[Rendered images with source text]
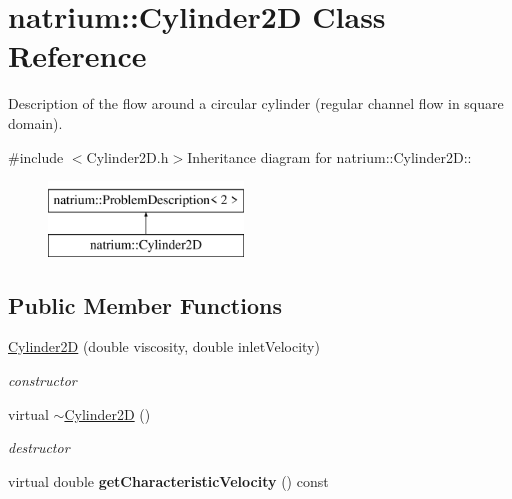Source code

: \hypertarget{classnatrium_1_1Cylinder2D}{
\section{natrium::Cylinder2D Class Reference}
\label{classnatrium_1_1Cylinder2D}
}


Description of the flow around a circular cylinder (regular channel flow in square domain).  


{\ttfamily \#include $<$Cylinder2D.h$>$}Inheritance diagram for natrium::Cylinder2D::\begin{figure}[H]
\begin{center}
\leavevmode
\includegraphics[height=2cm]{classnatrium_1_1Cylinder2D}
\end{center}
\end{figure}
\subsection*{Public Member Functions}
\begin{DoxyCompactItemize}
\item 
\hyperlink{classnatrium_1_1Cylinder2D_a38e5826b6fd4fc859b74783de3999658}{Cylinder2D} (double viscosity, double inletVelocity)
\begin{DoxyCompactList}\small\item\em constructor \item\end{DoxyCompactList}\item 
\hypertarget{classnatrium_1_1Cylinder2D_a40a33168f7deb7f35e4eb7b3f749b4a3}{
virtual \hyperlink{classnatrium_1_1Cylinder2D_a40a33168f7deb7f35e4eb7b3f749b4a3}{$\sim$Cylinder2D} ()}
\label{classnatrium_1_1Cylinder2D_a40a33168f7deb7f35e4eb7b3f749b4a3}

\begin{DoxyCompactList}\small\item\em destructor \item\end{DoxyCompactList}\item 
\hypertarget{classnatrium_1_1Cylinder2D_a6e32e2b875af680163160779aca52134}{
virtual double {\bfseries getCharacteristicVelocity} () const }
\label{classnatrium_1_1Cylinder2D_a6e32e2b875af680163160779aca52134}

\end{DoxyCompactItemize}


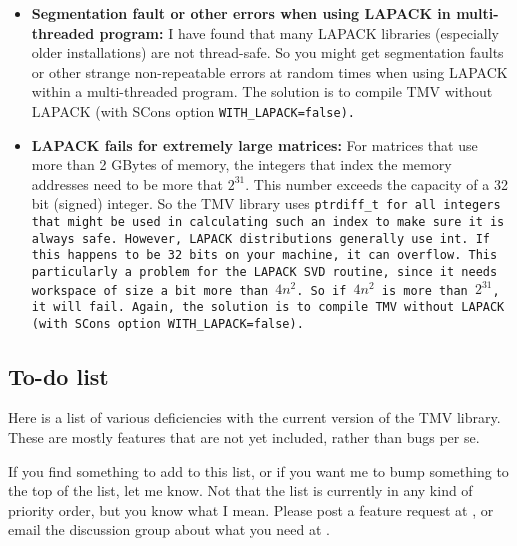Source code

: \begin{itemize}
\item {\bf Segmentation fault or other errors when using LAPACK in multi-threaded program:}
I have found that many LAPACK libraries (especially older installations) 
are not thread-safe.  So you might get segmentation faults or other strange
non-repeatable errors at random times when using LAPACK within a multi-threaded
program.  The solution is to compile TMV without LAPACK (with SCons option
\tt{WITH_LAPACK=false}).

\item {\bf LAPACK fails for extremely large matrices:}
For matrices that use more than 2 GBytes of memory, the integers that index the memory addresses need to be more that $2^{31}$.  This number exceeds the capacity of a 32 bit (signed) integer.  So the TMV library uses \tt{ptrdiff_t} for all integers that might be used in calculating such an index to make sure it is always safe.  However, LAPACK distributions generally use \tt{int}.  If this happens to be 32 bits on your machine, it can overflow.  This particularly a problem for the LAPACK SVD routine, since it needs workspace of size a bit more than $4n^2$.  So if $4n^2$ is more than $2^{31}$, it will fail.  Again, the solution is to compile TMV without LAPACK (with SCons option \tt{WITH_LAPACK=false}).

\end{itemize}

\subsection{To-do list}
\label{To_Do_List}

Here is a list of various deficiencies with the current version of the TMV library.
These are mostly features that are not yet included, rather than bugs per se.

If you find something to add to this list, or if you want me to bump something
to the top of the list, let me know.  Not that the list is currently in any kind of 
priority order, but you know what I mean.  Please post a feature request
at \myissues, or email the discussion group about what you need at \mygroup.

---

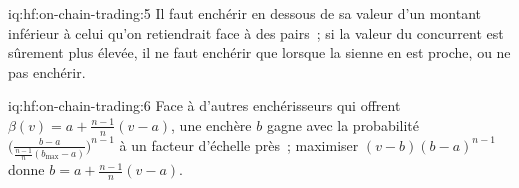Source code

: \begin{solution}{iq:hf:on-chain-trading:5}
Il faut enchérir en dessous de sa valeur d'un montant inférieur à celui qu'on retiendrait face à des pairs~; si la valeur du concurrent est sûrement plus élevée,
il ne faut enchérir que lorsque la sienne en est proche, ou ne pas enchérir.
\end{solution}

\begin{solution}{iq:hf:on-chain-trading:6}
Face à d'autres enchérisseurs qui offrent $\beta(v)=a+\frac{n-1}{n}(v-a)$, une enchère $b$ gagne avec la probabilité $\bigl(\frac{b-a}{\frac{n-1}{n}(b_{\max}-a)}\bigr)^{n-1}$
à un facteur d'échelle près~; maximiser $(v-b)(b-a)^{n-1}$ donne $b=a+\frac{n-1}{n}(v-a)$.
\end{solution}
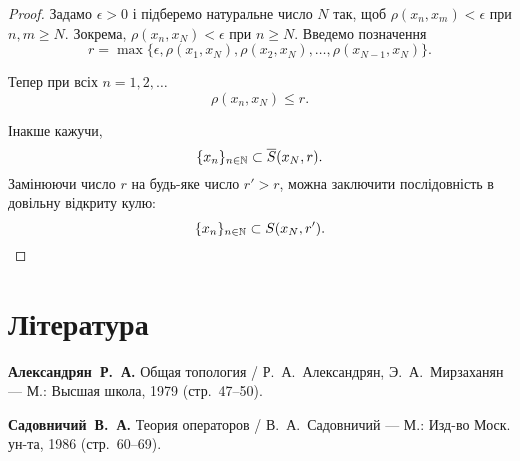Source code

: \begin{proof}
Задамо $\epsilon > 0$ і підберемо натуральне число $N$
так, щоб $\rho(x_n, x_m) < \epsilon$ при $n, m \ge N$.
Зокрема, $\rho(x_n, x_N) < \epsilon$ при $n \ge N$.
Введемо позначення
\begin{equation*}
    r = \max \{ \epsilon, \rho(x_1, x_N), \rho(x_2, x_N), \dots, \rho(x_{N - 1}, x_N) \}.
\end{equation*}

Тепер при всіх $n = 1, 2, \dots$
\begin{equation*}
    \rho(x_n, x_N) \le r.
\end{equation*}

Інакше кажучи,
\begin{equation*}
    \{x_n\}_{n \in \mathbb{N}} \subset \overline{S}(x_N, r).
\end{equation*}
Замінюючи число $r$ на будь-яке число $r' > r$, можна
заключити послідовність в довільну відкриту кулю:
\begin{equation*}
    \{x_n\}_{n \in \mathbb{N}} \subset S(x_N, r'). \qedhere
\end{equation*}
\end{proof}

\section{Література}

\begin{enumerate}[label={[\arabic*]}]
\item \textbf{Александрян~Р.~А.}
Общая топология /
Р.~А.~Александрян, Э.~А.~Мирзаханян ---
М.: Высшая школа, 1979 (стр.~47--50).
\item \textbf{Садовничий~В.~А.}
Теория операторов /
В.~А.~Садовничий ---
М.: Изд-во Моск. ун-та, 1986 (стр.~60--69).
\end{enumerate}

• THE PROBLEM: Report, for the data above, every line in which the string "faut" appears.

• ANSWER AREA:
Il faut enchérir en dessous de sa valeur d'un montant inférieur à celui qu'on retiendrait face à des pairs~; si la valeur du concurrent est sûrement plus élevée,
il ne faut enchérir que lorsque la sienne en est proche, ou ne pas enchérir.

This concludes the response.